(Entries shown)

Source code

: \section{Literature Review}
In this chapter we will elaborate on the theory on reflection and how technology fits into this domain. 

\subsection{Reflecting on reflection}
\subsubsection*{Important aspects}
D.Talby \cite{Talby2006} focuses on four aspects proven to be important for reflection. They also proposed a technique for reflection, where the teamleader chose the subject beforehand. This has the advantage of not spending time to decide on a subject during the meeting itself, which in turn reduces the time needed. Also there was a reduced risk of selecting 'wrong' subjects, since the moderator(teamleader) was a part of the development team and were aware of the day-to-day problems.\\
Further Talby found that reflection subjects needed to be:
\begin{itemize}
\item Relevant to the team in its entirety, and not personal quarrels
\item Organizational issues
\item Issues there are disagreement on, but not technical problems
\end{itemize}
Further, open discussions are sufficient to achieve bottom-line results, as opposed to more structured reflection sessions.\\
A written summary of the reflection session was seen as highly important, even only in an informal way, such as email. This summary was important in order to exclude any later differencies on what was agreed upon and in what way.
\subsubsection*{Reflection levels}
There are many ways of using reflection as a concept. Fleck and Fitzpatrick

(What needs to be done) The entries above must be transcribed word for word.

(Exercise answer)
Source code

: \section{Literature Review}
In this chapter we will elaborate on the theory on reflection and how technology fits into this domain. 

\subsection{Reflecting on reflection}
\subsubsection*{Important aspects}
D.Talby \cite{Talby2006} focuses on four aspects proven to be important for reflection. They also proposed a technique for reflection, where the teamleader chose the subject beforehand. This has the advantage of not spending time to decide on a subject during the meeting itself, which in turn reduces the time needed. Also there was a reduced risk of selecting 'wrong' subjects, since the moderator(teamleader) was a part of the development team and were aware of the day-to-day problems.\\
Further Talby found that reflection subjects needed to be:
\begin{itemize}
\item Relevant to the team in its entirety, and not personal quarrels
\item Organizational issues
\item Issues there are disagreement on, but not technical problems
\end{itemize}
Further, open discussions are sufficient to achieve bottom-line results, as opposed to more structured reflection sessions.\\
A written summary of the reflection session was seen as highly important, even only in an informal way, such as email. This summary was important in order to exclude any later differencies on what was agreed upon and in what way.
\subsubsection*{Reflection levels}
There are many ways of using reflection as a concept. Fleck and Fitzpatrick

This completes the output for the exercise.